**Required work:**
Search the listing below for the string "energy", then copy every line it appears in.

==========

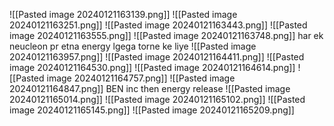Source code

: ![[Pasted image 20240121163139.png]]
![[Pasted image 20240121163251.png]]
![[Pasted image 20240121163443.png]]
![[Pasted image 20240121163555.png]]
![[Pasted image 20240121163748.png]]
har ek neucleon pr etna energy lgega torne ke liye
![[Pasted image 20240121163957.png]]
![[Pasted image 20240121164411.png]]
![[Pasted image 20240121164530.png]]
![[Pasted image 20240121164614.png]]
![[Pasted image 20240121164757.png]]
![[Pasted image 20240121164847.png]]
BEN inc then energy release
![[Pasted image 20240121165014.png]]
![[Pasted image 20240121165102.png]]
![[Pasted image 20240121165145.png]]
![[Pasted image 20240121165209.png]]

==========

**Expected answer:**
har ek neucleon pr etna energy lgega torne ke liye
BEN inc then energy release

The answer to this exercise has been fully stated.